● Task statement: Restate exactly the lines that run from the start of the records below to the line containing "2. Crear una ruta", counting both ends, and nothing else; pictures stay out.

Top of Data extracts

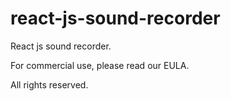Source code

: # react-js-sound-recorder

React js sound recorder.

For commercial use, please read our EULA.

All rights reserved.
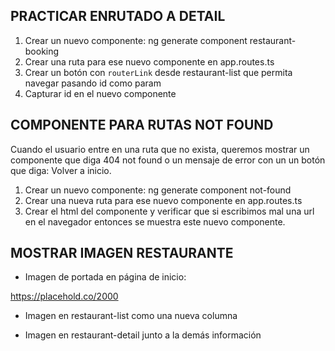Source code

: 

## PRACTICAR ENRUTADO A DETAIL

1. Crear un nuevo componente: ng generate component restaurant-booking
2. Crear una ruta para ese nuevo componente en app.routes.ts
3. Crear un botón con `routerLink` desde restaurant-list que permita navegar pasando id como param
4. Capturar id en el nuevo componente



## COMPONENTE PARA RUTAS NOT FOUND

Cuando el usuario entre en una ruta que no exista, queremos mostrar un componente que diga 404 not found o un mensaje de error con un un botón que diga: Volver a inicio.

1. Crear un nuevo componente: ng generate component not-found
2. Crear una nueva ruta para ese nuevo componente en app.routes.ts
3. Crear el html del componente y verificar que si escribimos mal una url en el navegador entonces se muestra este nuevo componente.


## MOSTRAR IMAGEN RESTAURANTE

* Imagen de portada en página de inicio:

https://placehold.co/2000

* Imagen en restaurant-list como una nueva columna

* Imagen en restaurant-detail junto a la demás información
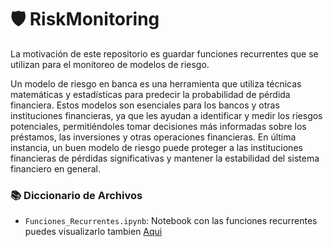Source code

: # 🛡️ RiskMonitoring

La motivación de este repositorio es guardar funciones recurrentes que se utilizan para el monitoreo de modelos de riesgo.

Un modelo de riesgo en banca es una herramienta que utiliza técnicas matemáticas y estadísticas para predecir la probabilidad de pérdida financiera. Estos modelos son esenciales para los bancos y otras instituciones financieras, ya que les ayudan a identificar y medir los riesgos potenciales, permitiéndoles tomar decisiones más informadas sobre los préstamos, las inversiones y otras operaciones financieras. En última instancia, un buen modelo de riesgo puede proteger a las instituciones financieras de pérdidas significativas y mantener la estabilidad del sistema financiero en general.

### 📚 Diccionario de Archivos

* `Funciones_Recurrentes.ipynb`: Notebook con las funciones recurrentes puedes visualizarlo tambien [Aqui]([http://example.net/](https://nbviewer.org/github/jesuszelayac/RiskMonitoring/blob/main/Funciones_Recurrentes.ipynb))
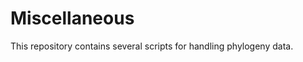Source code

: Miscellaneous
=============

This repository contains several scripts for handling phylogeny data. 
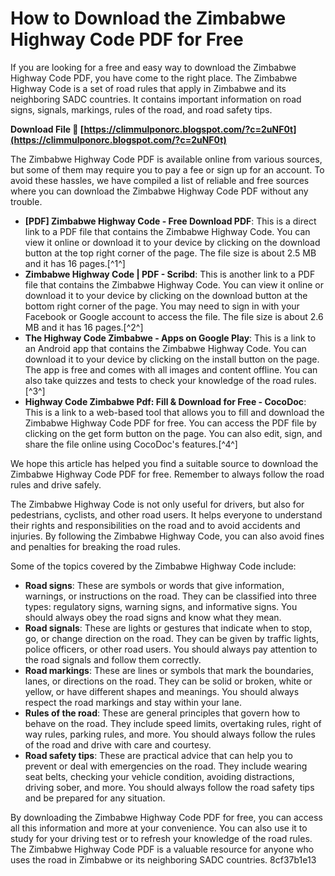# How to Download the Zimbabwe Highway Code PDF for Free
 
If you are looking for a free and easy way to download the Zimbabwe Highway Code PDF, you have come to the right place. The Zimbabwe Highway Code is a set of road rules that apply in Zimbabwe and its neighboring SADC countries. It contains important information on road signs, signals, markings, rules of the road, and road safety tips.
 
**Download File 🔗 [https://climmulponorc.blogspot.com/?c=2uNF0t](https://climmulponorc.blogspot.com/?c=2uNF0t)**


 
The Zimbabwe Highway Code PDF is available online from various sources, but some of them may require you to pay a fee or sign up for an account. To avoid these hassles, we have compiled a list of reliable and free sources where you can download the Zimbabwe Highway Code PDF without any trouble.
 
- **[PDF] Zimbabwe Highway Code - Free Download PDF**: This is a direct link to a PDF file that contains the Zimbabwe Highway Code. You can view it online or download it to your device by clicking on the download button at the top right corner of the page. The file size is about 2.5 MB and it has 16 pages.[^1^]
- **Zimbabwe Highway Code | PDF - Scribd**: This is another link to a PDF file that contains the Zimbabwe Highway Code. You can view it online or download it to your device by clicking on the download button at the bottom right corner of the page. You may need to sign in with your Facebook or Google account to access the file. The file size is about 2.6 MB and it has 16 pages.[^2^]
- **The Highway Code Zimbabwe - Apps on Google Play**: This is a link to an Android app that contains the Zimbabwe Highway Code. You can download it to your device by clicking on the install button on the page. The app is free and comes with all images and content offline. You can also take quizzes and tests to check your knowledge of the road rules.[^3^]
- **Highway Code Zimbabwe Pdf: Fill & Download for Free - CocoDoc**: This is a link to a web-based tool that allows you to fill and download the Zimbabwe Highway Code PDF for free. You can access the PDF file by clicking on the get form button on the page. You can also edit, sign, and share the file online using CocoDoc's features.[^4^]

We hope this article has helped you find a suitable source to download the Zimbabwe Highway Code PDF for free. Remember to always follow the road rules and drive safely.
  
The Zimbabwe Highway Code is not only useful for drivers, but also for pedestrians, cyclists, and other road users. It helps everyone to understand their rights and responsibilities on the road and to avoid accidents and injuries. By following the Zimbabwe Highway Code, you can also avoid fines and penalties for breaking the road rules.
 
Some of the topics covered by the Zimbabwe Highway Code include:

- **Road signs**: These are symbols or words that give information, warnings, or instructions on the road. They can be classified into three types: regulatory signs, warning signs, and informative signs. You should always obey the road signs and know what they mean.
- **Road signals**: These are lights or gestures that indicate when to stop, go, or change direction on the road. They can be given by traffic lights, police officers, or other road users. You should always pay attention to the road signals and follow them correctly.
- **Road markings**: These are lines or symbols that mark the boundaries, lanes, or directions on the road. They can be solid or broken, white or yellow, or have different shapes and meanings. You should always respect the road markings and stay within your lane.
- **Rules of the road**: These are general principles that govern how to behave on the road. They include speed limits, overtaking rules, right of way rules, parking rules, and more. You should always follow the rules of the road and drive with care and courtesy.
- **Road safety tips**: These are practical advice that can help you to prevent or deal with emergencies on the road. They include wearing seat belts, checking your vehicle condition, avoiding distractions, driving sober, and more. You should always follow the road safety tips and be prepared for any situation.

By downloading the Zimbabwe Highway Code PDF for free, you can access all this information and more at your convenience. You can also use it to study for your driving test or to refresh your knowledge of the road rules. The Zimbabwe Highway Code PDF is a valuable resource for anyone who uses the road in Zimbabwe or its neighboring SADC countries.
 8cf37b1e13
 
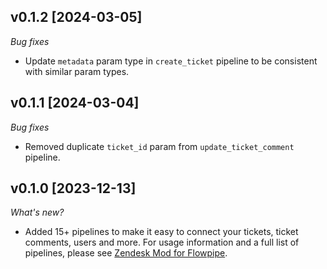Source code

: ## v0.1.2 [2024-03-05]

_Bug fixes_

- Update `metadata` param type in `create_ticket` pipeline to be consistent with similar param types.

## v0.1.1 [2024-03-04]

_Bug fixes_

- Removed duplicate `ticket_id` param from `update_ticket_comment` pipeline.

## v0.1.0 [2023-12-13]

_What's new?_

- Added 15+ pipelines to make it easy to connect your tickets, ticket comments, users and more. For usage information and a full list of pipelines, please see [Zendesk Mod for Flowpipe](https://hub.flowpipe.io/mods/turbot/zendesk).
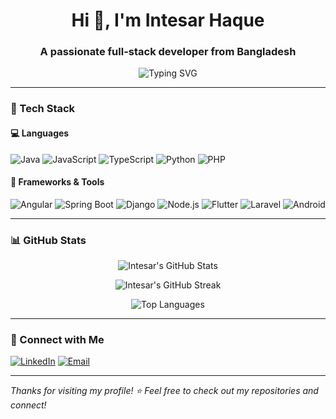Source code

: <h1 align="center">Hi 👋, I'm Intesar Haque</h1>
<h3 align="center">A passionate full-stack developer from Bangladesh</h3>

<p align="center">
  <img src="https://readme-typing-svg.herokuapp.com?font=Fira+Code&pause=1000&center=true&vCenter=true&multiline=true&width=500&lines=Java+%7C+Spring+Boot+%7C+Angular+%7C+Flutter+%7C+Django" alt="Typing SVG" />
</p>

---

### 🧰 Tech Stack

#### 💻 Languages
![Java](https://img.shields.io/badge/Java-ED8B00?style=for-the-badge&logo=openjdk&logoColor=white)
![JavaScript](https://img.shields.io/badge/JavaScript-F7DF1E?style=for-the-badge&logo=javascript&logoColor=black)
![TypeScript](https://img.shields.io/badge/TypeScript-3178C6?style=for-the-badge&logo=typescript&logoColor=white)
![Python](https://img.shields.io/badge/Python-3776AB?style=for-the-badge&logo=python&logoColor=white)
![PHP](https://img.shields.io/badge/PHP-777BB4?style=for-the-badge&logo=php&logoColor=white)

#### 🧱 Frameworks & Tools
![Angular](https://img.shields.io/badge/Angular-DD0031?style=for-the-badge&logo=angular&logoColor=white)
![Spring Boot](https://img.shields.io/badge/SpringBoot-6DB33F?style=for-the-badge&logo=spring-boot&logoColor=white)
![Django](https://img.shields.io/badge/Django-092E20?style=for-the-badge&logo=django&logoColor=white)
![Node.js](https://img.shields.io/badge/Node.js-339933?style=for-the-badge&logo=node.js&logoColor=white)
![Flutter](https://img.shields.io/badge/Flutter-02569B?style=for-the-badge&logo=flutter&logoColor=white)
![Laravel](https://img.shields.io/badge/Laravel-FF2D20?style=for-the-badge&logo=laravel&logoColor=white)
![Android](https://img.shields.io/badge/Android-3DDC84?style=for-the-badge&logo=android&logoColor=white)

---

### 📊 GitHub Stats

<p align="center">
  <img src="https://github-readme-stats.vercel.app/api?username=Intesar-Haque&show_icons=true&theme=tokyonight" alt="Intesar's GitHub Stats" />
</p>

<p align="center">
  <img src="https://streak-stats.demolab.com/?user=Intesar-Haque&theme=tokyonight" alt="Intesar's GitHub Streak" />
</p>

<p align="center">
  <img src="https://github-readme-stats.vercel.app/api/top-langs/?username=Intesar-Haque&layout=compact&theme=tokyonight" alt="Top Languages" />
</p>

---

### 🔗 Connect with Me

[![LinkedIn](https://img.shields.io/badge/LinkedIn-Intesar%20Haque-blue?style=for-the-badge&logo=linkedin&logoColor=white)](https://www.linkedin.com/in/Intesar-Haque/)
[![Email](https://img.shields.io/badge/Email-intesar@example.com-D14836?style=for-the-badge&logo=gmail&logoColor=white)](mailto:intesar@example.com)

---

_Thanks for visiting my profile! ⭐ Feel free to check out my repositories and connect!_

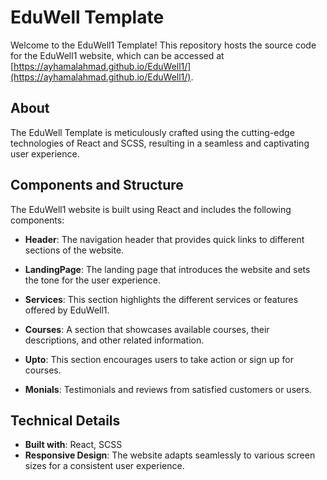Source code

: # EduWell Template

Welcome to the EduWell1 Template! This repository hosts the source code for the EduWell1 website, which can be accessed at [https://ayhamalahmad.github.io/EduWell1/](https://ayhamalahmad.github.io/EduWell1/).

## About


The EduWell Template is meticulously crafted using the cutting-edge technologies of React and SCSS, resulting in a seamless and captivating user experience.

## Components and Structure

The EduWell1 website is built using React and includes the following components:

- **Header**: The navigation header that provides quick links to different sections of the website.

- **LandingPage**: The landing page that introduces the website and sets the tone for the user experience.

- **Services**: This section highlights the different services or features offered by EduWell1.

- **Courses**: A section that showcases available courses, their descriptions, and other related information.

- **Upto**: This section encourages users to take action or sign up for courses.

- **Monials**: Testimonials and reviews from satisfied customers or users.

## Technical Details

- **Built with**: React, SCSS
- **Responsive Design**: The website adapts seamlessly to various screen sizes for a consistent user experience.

Bottom of Data extracts

● Task answer:
Source code

: # react-js-sound-recorder

React js sound recorder.

For commercial use, please read our EULA.

All rights reserved.
Source code

: 

## PRACTICAR ENRUTADO A DETAIL

1. Crear un nuevo componente: ng generate component restaurant-booking
2. Crear una ruta para ese nuevo componente en app.routes.ts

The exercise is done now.